# [ASSIGNED TASK]
Search each line below for the word "images" and list those that contain it.

Saved data entries
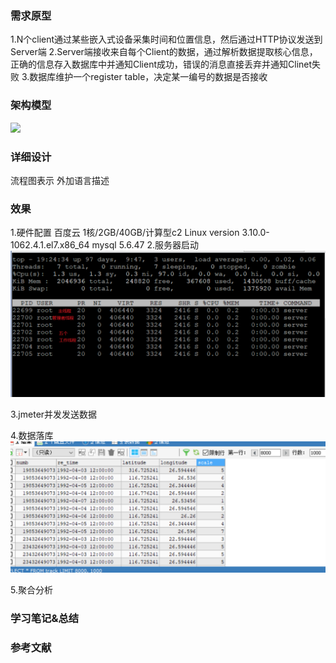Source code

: ### 需求原型
1.N个client通过某些嵌入式设备采集时间和位置信息，然后通过HTTP协议发送到Server端
2.Server端接收来自每个Client的数据，通过解析数据提取核心信息，正确的信息存入数据库中并通知Client成功，错误的消息直接丢弃并通知Clinet失败
3.数据库维护一个register table，决定某一编号的数据是否接收
### 架构模型
![](https://github.com/LMingl/Project1_NetServer/blob/master/images/项目框架.png)

### 详细设计
流程图表示
外加语言描述



### 效果
1.硬件配置
百度云 1核/2GB/40GB/计算型c2
Linux version 3.10.0-1062.4.1.el7.x86_64 
mysql 5.6.47
2.服务器启动
![](images\运行.png)

3.jmeter并发发送数据

4.数据落库
![](images\落库.png)

5.聚合分析





### 学习笔记&总结


### 参考文献







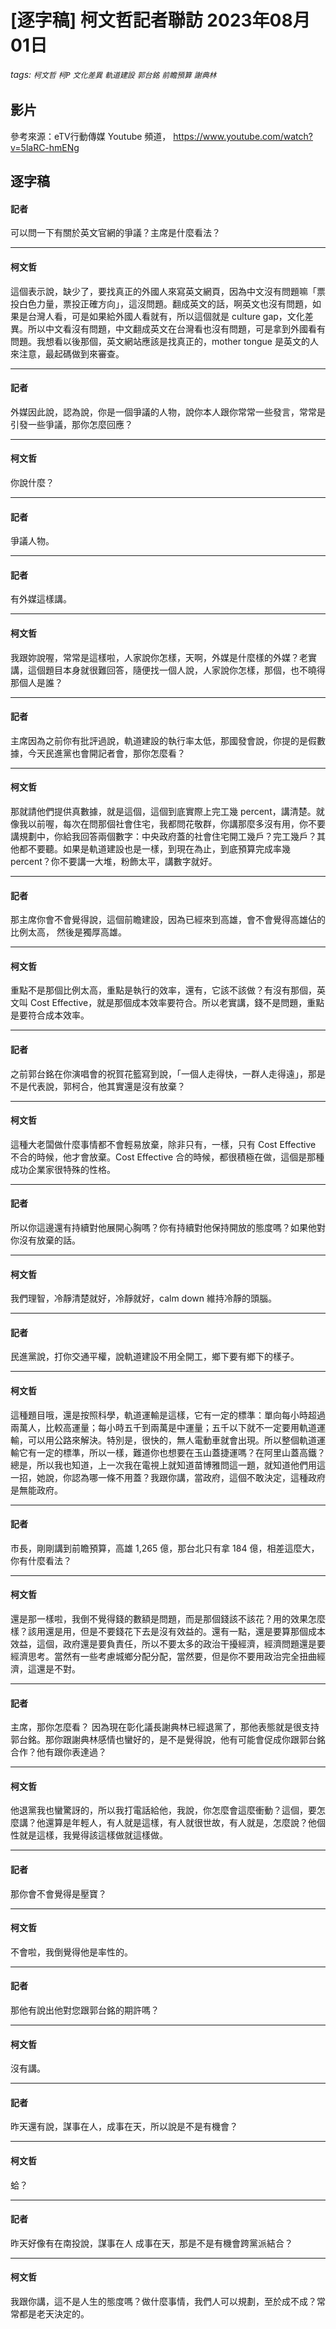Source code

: # [逐字稿] 柯文哲記者聯訪 2023年08月01日

###### tags: `柯文哲` `柯P` `文化差異` `軌道建設` `郭台銘` `前瞻預算` `謝典林`

## 影片

參考來源：eTV行動傳媒 Youtube 頻道， https://www.youtube.com/watch?v=5laRC-hmENg


## 逐字稿

#### 記者

可以問一下有關於英文官網的爭議？主席是什麼看法？

---

#### 柯文哲

這個表示說，缺少了，要找真正的外國人來寫英文網頁，因為中文沒有問題嘛「票投白色力量，票投正確方向」，這沒問題。翻成英文的話，啊英文也沒有問題，如果是台灣人看，可是如果給外國人看就有，所以這個就是 culture gap，文化差異。所以中文看沒有問題，中文翻成英文在台灣看也沒有問題，可是拿到外國看有問題。我想看以後那個，英文網站應該是找真正的，mother tongue 是英文的人來注意，最起碼做到來審查。

---

#### 記者

外媒因此說，認為說，你是一個爭議的人物，說你本人跟你常常一些發言，常常是引發一些爭議，那你怎麼回應？

---

#### 柯文哲

你說什麼？

---

#### 記者

爭議人物。

---

#### 記者

有外媒這樣講。

---

#### 柯文哲

我跟妳說喔，常常是這樣啦，人家說你怎樣，天啊，外媒是什麼樣的外媒？老實講，這個題目本身就很難回答，隨便找一個人說，人家說你怎樣，那個，也不曉得那個人是誰？

---

#### 記者

主席因為之前你有批評過說，軌道建設的執行率太低，那國發會說，你提的是假數據，今天民進黨也會開記者會，那你怎麼看？

---

#### 柯文哲

那就請他們提供真數據，就是這個，這個到底實際上完工幾 percent，講清楚。就像我以前喔，每次在問那個社會住宅，我都問花敬群，你講那麼多沒有用，你不要講規劃中，你給我回答兩個數字：中央政府蓋的社會住宅開工幾戶？完工幾戶？其他都不要聽。如果是軌道建設也是一樣，到現在為止，到底預算完成率幾 percent？你不要講一大堆，粉飾太平，講數字就好。

---

#### 記者

那主席你會不會覺得說，這個前瞻建設，因為已經來到高雄，會不會覺得高雄佔的比例太高， 然後是獨厚高雄。

---

#### 柯文哲

重點不是那個比例太高，重點是執行的效率，還有，它該不該做？有沒有那個，英文叫 Cost Effective，就是那個成本效率要符合。所以老實講，錢不是問題，重點是要符合成本效率。

---

#### 記者

之前郭台銘在你演唱會的祝賀花籃寫到說，「一個人走得快，一群人走得遠」，那是不是代表說，郭柯合，他其實還是沒有放棄？

---

#### 柯文哲

這種大老闆做什麼事情都不會輕易放棄，除非只有，一樣，只有 Cost Effective 不合的時候，他才會放棄。Cost Effective 合的時候，都很積極在做，這個是那種成功企業家很特殊的性格。

---

#### 記者

所以你這邊還有持續對他展開心胸嗎？你有持續對他保持開放的態度嗎？如果他對你沒有放棄的話。

---

#### 柯文哲

我們理智，冷靜清楚就好，冷靜就好，calm down 維持冷靜的頭腦。

---

#### 記者

民進黨說，打你交通平權，說軌道建設不用全開工，鄉下要有鄉下的樣子。

---

#### 柯文哲

這種題目哦，還是按照科學，軌道運輸是這樣，它有一定的標準：單向每小時超過兩萬人，比較高運量；每小時五千到兩萬是中運量；五千以下就不一定要用軌道運輸，可以用公路來解決。特別是，很快的，無人電動車就會出現。所以整個軌道運輸它有一定的標準，所以一樣，難道你也想要在玉山蓋捷運嗎？在阿里山蓋高鐵？總是，所以我也知道，上一次我在電視上就知道苗博雅問這一題，就知道他們用這一招，她說，你認為哪一條不用蓋？我跟你講，當政府，這個不敢決定，這種政府是無能政府。

---

#### 記者

市長，剛剛講到前瞻預算，高雄 1,265 億，那台北只有拿 184 億，相差這麼大，你有什麼看法？

---

#### 柯文哲

還是那一樣啦，我倒不覺得錢的數額是問題，而是那個錢該不該花？用的效果怎麼樣？該用還是用，但是不要錢花下去是沒有效益的。還有一點，還是要算那個成本效益，這個，政府還是要負責任，所以不要太多的政治干擾經濟，經濟問題還是要經濟思考。當然有一些考慮城鄉分配分配，當然要，但是你不要用政治完全扭曲經濟，這還是不對。

---

#### 記者

主席，那你怎麼看？ 因為現在彰化議長謝典林已經退黨了，那他表態就是很支持郭台銘。那你跟謝典林感情也蠻好的，是不是覺得說，他有可能會促成你跟郭台銘合作？他有跟你表達過？

---

#### 柯文哲

他退黨我也蠻驚訝的，所以我打電話給他，我說，你怎麼會這麼衝動？這個，要怎麼講？他還算是年輕人，有人就是這樣，有人就很世故，有人就是，怎麼說？他個性就是這樣，我覺得該這樣做就這樣做。

---

#### 記者

那你會不會覺得是壓寶？

---

#### 柯文哲

不會啦，我倒覺得他是率性的。

---

#### 記者

那他有說出他對您跟郭台銘的期許嗎？

---

#### 柯文哲

沒有講。

---

#### 記者

昨天還有說，謀事在人，成事在天，所以說是不是有機會？

---

#### 柯文哲

蛤？

---

#### 記者

昨天好像有在南投說，謀事在人 成事在天，那是不是有機會跨黨派結合？

---

#### 柯文哲

我跟你講，這不是人生的態度嗎？做什麼事情，我們人可以規劃，至於成不成？常常都是老天決定的。
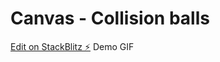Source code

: # Canvas - Collision balls

[Edit on StackBlitz ⚡️](https://stackblitz.com/edit/js-ecjrxq)
Demo GIF

<blockquote class="imgur-embed-pub" lang="en" data-id="a/MdIpW98" data-context="false" ><a href="//imgur.com/a/MdIpW98"></a></blockquote><script async src="//s.imgur.com/min/embed.js" charset="utf-8"></script>
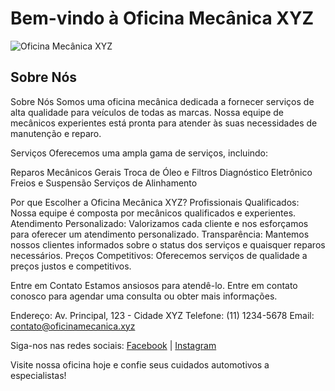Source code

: # Bem-vindo à Oficina Mecânica XYZ

![Oficina Mecânica XYZ](Logo.ico)

## Sobre Nós

Sobre Nós
Somos uma oficina mecânica dedicada a fornecer serviços de alta qualidade para veículos de todas as marcas. Nossa equipe de mecânicos experientes está pronta para atender às suas necessidades de manutenção e reparo.

Serviços
Oferecemos uma ampla gama de serviços, incluindo:

Reparos Mecânicos Gerais
Troca de Óleo e Filtros
Diagnóstico Eletrônico
Freios e Suspensão
Serviços de Alinhamento

Por que Escolher a Oficina Mecânica XYZ?
Profissionais Qualificados: Nossa equipe é composta por mecânicos qualificados e experientes.
Atendimento Personalizado: Valorizamos cada cliente e nos esforçamos para oferecer um atendimento personalizado.
Transparência: Mantemos nossos clientes informados sobre o status dos serviços e quaisquer reparos necessários.
Preços Competitivos: Oferecemos serviços de qualidade a preços justos e competitivos.

Entre em Contato
Estamos ansiosos para atendê-lo. Entre em contato conosco para agendar uma consulta ou obter mais informações.

Endereço: Av. Principal, 123 - Cidade XYZ
Telefone: (11) 1234-5678
Email: contato@oficinamecanica.xyz

Siga-nos nas redes sociais: [Facebook](url_do_facebook) | [Instagram](url_do_instagram)

Visite nossa oficina hoje e confie seus cuidados automotivos a especialistas!

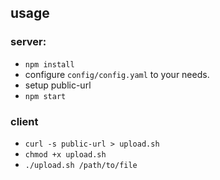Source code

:## usage

### server:
- `npm install`
- configure `config/config.yaml` to your needs.
- setup public-url
- `npm start`

### client
- `curl -s public-url > upload.sh`
- `chmod +x upload.sh`
- `./upload.sh /path/to/file`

# [SOLUTION FOR THIS TASK]
![](https://github.com/LMingl/Project1_NetServer/blob/master/images/项目框架.png)
![](images\运行.png)
![](images\落库.png)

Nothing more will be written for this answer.